[Given data — start]

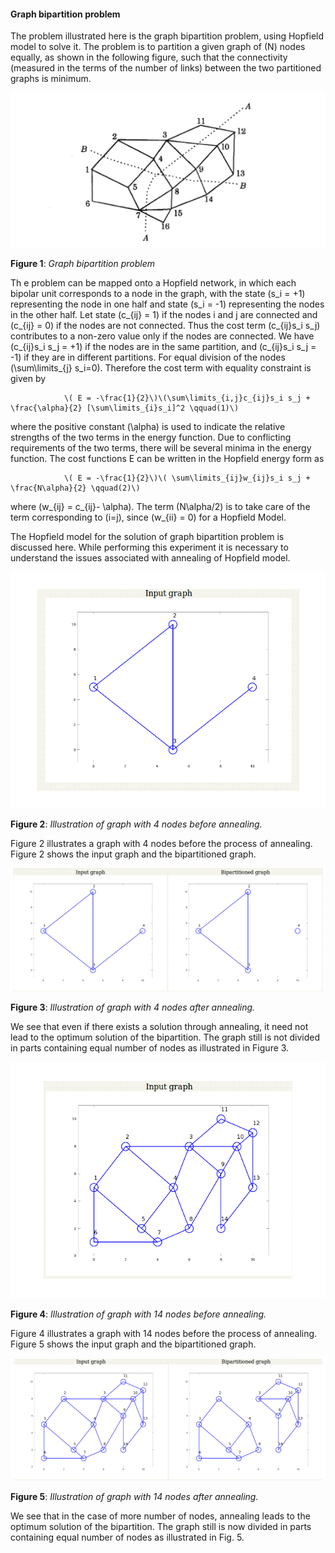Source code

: #### Graph bipartition problem

The problem illustrated here is the graph bipartition problem, using Hopfield model to solve it. The problem is to partition a given graph of \(N\) nodes equally, as shown in the following figure, such that the connectivity (measured in the terms of the number of links) between the two partitioned graphs is minimum.



<img src="images/GrapBip1.png">


**Figure 1**: *Graph bipartition problem*

Th	 e problem can be mapped onto a Hopfield network, in which each bipolar unit corresponds to a node in the graph, with the state \(s_i = +1\) representing the node in one half and state \(s_i = -1\) representing the nodes in the other half. Let state \(c_{ij} = 1\) if the nodes i and j are connected and \(c_{ij} = 0\) if the nodes are not connected. Thus the cost term \(c_{ij}s_i s_j\) contributes to a non-zero value only if the nodes are connected. We have \(c_{ij}s_i s_j = +1\) if the nodes are in the same partition, and \(c_{ij}s_i s_j = -1\) if they are in different partitions. For equal division of the nodes \(\sum\limits_{j} s_i=0\). Therefore the cost term with equality constraint is given by

                \( E = -\frac{1}{2}\)\(\sum\limits_{i,j}c_{ij}s_i s_j + \frac{\alpha}{2} [\sum\limits_{i}s_i]^2 \qquad(1)\) 

where the positive constant \(\alpha\) is used to indicate the relative strengths of the two terms in the energy function. Due to conflicting requirements of the two terms, there will be several minima in the energy function. The cost functions E can be written in the Hopfield energy form as

                \( E = -\frac{1}{2}\)\( \sum\limits_{ij}w_{ij}s_i s_j + \frac{N\alpha}{2} \qquad(2)\) 

where \(w_{ij} = c_{ij}- \alpha\). The term \(N\alpha/2\) is to take care of the term corresponding to \(i=j\), since \(w_{ii} = 0\) for a Hopfield Model.


The Hopfield model for the solution of graph bipartition problem is discussed here. While performing this experiment it is necessary to understand the issues associated with annealing of Hopfield model.


<img src="images/init14.png">


**Figure 2**: *Illustration of graph with 4 nodes before annealing.*

Figure 2 illustrates a graph with 4 nodes before the process of annealing. Figure 2 shows the input graph and the bipartitioned graph.


<img src="images/anneal14.png">


**Figure 3**: *Illustration of graph with 4 nodes after annealing.*

We see that even if there exists a solution through annealing, it need not lead to the optimum solution of the bipartition. The graph still is not divided in parts containing equal number of nodes as illustrated in Figure 3.


<img src="images/init614.png">



**Figure 4**: *Illustration of graph with 14 nodes before annealing.*

Figure 4 illustrates a graph with 14 nodes before the process of annealing. Figure 5 shows the input graph and the bipartitioned graph.



<img src="images/anneal614.png">



**Figure 5**: *Illustration of graph with 14 nodes after annealing.*

We see that in the case of more number of nodes, annealing leads to the optimum solution of the bipartition. The graph still is now divided in parts containing equal number of nodes as illustrated in Fig. 5.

[Given data — finish]

Wherever the line holding "a Hopfield Model." falls in the entries above, copy exactly from it through the line holding "14 nodes before annealing.*", inclusive, and add nothing.

Exercise response:
where \(w_{ij} = c_{ij}- \alpha\). The term \(N\alpha/2\) is to take care of the term corresponding to \(i=j\), since \(w_{ii} = 0\) for a Hopfield Model.


The Hopfield model for the solution of graph bipartition problem is discussed here. While performing this experiment it is necessary to understand the issues associated with annealing of Hopfield model.


<img src="images/init14.png">


**Figure 2**: *Illustration of graph with 4 nodes before annealing.*

Figure 2 illustrates a graph with 4 nodes before the process of annealing. Figure 2 shows the input graph and the bipartitioned graph.


<img src="images/anneal14.png">


**Figure 3**: *Illustration of graph with 4 nodes after annealing.*

We see that even if there exists a solution through annealing, it need not lead to the optimum solution of the bipartition. The graph still is not divided in parts containing equal number of nodes as illustrated in Figure 3.


<img src="images/init614.png">



**Figure 4**: *Illustration of graph with 14 nodes before annealing.*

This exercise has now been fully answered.